Creating a dummy account in assets to track housing loan..is it the right way?
prl
prl at ozemail.com.au
Sat Dec 17 20:33:57 EST 2016
On 17/12/2016 20:59, DaveC49 wrote:
> Hi Vinod,
>
> The normal way of recording a loan is with a Liability account as you have
> an obligation to pay the money back to the bank, i.e. when the loan for xxxx
> is issued
>
> Asset:Bank Db xxxx
> Liability:Home Loan Cr xxxx
>
>
> payments yyy on the loan would be recorded as
>
> Liability:HomeLoan Db yyy
> Asset:Bank Cr yyy
>
> You will also have to record the interest charges www by your lender
>
> Expense:Loan Interest Db www
> Liability:HomeLoan Cr www
>
> The balance of the Liability:HomeLoan account tells you how much is owing to
> the bank.
>
> To track your spending for construction you would use an Expense account
> i.e. to pay zzz for something
>
> Expense:Construction Db zzz
> Asset:Bank Cr zzz
>
> The balance of the Expense:Construction account gives you the costs. If you
> need a more detailed breakdown on what was spent on various aspects of
> construction, use sub accounts of the Expense:Construction e.g Carpentry,
> Plumbing Electrical etc and record the appropriate costs against the
> appropriate sub account. Each of the above is a single transaction which
> affects two (or more) accounts in each case.
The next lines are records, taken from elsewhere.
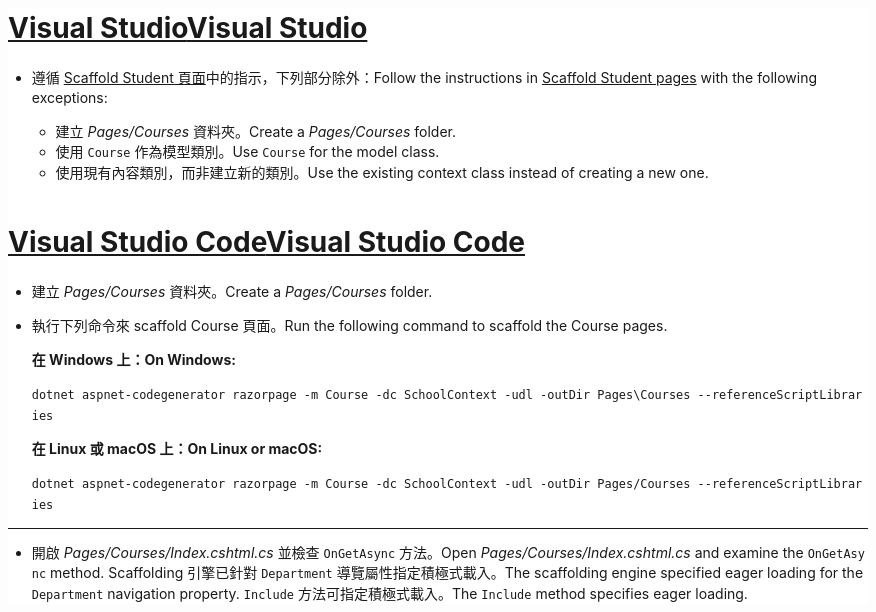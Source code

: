 # <a name="visual-studio"></a>[<span data-ttu-id="52e77-149">Visual Studio</span><span class="sxs-lookup"><span data-stu-id="52e77-149">Visual Studio</span></span>](#tab/visual-studio)

* <span data-ttu-id="52e77-150">遵循 [Scaffold Student 頁面](xref:data/ef-rp/intro#scaffold-student-pages)中的指示，下列部分除外：</span><span class="sxs-lookup"><span data-stu-id="52e77-150">Follow the instructions in [Scaffold Student pages](xref:data/ef-rp/intro#scaffold-student-pages) with the following exceptions:</span></span>

  * <span data-ttu-id="52e77-151">建立 *Pages/Courses* 資料夾。</span><span class="sxs-lookup"><span data-stu-id="52e77-151">Create a *Pages/Courses* folder.</span></span>
  * <span data-ttu-id="52e77-152">使用 `Course` 作為模型類別。</span><span class="sxs-lookup"><span data-stu-id="52e77-152">Use `Course` for the model class.</span></span>
  * <span data-ttu-id="52e77-153">使用現有內容類別，而非建立新的類別。</span><span class="sxs-lookup"><span data-stu-id="52e77-153">Use the existing context class instead of creating a new one.</span></span>

# <a name="visual-studio-code"></a>[<span data-ttu-id="52e77-154">Visual Studio Code</span><span class="sxs-lookup"><span data-stu-id="52e77-154">Visual Studio Code</span></span>](#tab/visual-studio-code)

* <span data-ttu-id="52e77-155">建立 *Pages/Courses* 資料夾。</span><span class="sxs-lookup"><span data-stu-id="52e77-155">Create a *Pages/Courses* folder.</span></span>

* <span data-ttu-id="52e77-156">執行下列命令來 scaffold Course 頁面。</span><span class="sxs-lookup"><span data-stu-id="52e77-156">Run the following command to scaffold the Course pages.</span></span>

  <span data-ttu-id="52e77-157">**在 Windows 上：**</span><span class="sxs-lookup"><span data-stu-id="52e77-157">**On Windows:**</span></span>

  ```dotnetcli
  dotnet aspnet-codegenerator razorpage -m Course -dc SchoolContext -udl -outDir Pages\Courses --referenceScriptLibraries
  ```

  <span data-ttu-id="52e77-158">**在 Linux 或 macOS 上：**</span><span class="sxs-lookup"><span data-stu-id="52e77-158">**On Linux or macOS:**</span></span>

  ```dotnetcli
  dotnet aspnet-codegenerator razorpage -m Course -dc SchoolContext -udl -outDir Pages/Courses --referenceScriptLibraries
  ```

---

* <span data-ttu-id="52e77-159">開啟 *Pages/Courses/Index.cshtml.cs* 並檢查 `OnGetAsync` 方法。</span><span class="sxs-lookup"><span data-stu-id="52e77-159">Open *Pages/Courses/Index.cshtml.cs* and examine the `OnGetAsync` method.</span></span> <span data-ttu-id="52e77-160">Scaffolding 引擎已針對 `Department` 導覽屬性指定積極式載入。</span><span class="sxs-lookup"><span data-stu-id="52e77-160">The scaffolding engine specified eager loading for the `Department` navigation property.</span></span> <span data-ttu-id="52e77-161">`Include` 方法可指定積極式載入。</span><span class="sxs-lookup"><span data-stu-id="52e77-161">The `Include` method specifies eager loading.</span></span>
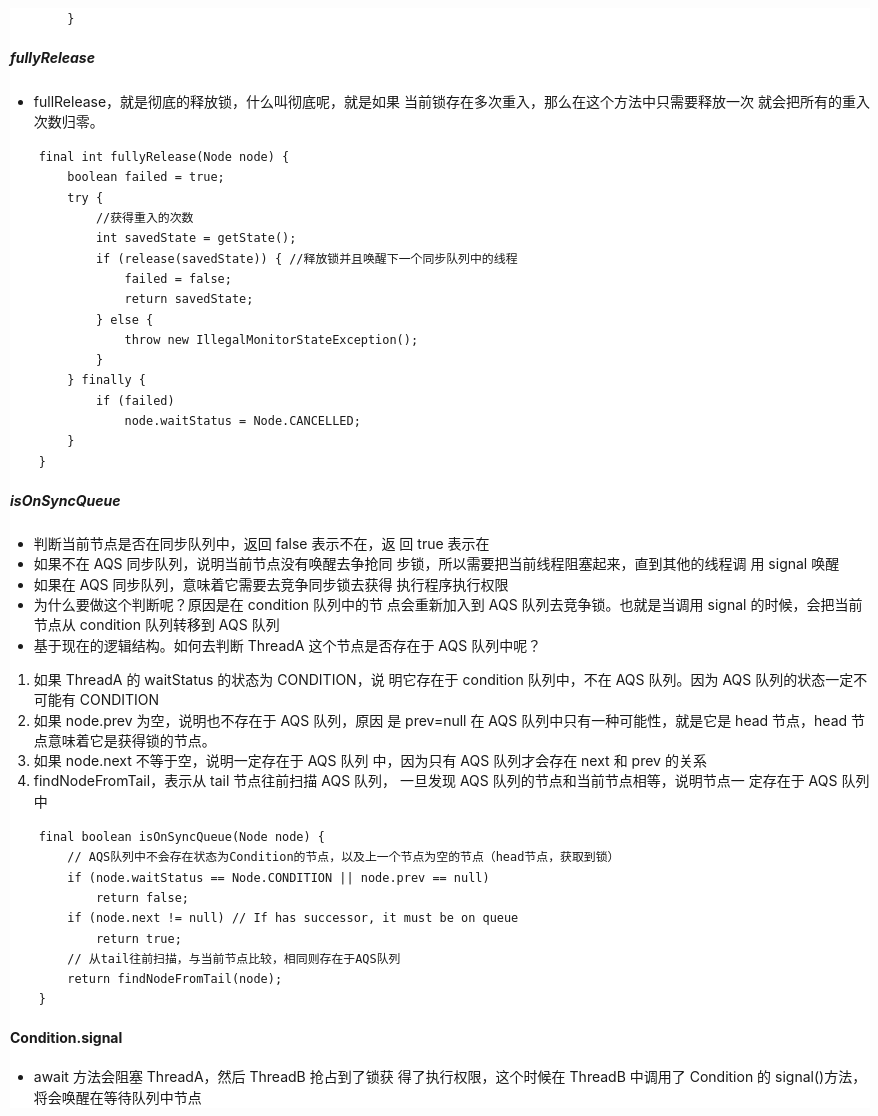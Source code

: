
 ```
        }
```
##### fullyRelease
- fullRelease，就是彻底的释放锁，什么叫彻底呢，就是如果
当前锁存在多次重入，那么在这个方法中只需要释放一次
就会把所有的重入次数归零。
```
    final int fullyRelease(Node node) {
        boolean failed = true;
        try {
            //获得重入的次数
            int savedState = getState();
            if (release(savedState)) { //释放锁并且唤醒下一个同步队列中的线程
                failed = false;
                return savedState;
            } else {
                throw new IllegalMonitorStateException();
            }
        } finally {
            if (failed)
                node.waitStatus = Node.CANCELLED;
        }
    }
```
##### isOnSyncQueue
- 判断当前节点是否在同步队列中，返回 false 表示不在，返
回 true 表示在
- 如果不在 AQS 同步队列，说明当前节点没有唤醒去争抢同
步锁，所以需要把当前线程阻塞起来，直到其他的线程调
用 signal 唤醒
- 如果在 AQS 同步队列，意味着它需要去竞争同步锁去获得
执行程序执行权限
- 为什么要做这个判断呢？原因是在 condition 队列中的节
点会重新加入到 AQS 队列去竞争锁。也就是当调用 signal
的时候，会把当前节点从 condition 队列转移到 AQS 队列
- 基于现在的逻辑结构。如何去判断
ThreadA 这个节点是否存在于 AQS 队列中呢？
1. 如果 ThreadA 的 waitStatus 的状态为 CONDITION，说
明它存在于 condition 队列中，不在 AQS 队列。因为
AQS 队列的状态一定不可能有 CONDITION
2. 如果 node.prev 为空，说明也不存在于 AQS 队列，原因
是 prev=null 在 AQS 队列中只有一种可能性，就是它是
head 节点，head 节点意味着它是获得锁的节点。
3. 如果 node.next 不等于空，说明一定存在于 AQS 队列
中，因为只有 AQS 队列才会存在 next 和 prev 的关系
4. findNodeFromTail，表示从 tail 节点往前扫描 AQS 队列，
一旦发现 AQS 队列的节点和当前节点相等，说明节点一
定存在于 AQS 队列中
```
    final boolean isOnSyncQueue(Node node) {
        // AQS队列中不会存在状态为Condition的节点，以及上一个节点为空的节点（head节点，获取到锁）
        if (node.waitStatus == Node.CONDITION || node.prev == null)
            return false;
        if (node.next != null) // If has successor, it must be on queue
            return true;
        // 从tail往前扫描，与当前节点比较，相同则存在于AQS队列
        return findNodeFromTail(node);
    }
```
#### Condition.signal
- await 方法会阻塞 ThreadA，然后 ThreadB 抢占到了锁获
得了执行权限，这个时候在 ThreadB 中调用了 Condition
的 signal()方法，将会唤醒在等待队列中节点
The two components of each
> transaction are referred to as splits in Gnucash. If this is still not clear
> look up Double Entry bookkeeping in Wikipedia.
>
> Hope that helps
>
> David Cousens
I think that what Vinod was asking about is how to track the residual
value of a home loan sum that has been paid into his savings account
ahead of construction. He wants to track the use of that "pot" of money
separately from his general transactions in the savings account (for
example, to make sure that the construction loan money isn't
inadvertently being spent on groceries). I.e. he wants to track that
loan amount as a separate sub-asset within the bank account asset.
I'd probably use a sub-account like "Asset:Bank:Home loan" and put the
loan amount in it and pay construction-related expenses from it. I've
never run a sub-account inside a "real" account (I have lots of
sub-accounts inside placeholder accounts), but I think that it would "do
the right thing" and the only thing you'd need to watch out for would be
to tick "Include sub-accounts" when reconciling against a bank
statement, which doesn't know that the single bank account is being
managed as two personal accounts.
I've never done this, so it may not work as I imagine it would. When
I've had a home construction loan, the bank has only ever paid against
the builder's progress payment invoices, and the loan money was never in
my savings account for more than a few tens of minutes. Perhaps it would
be done differently if you're an owner-builder.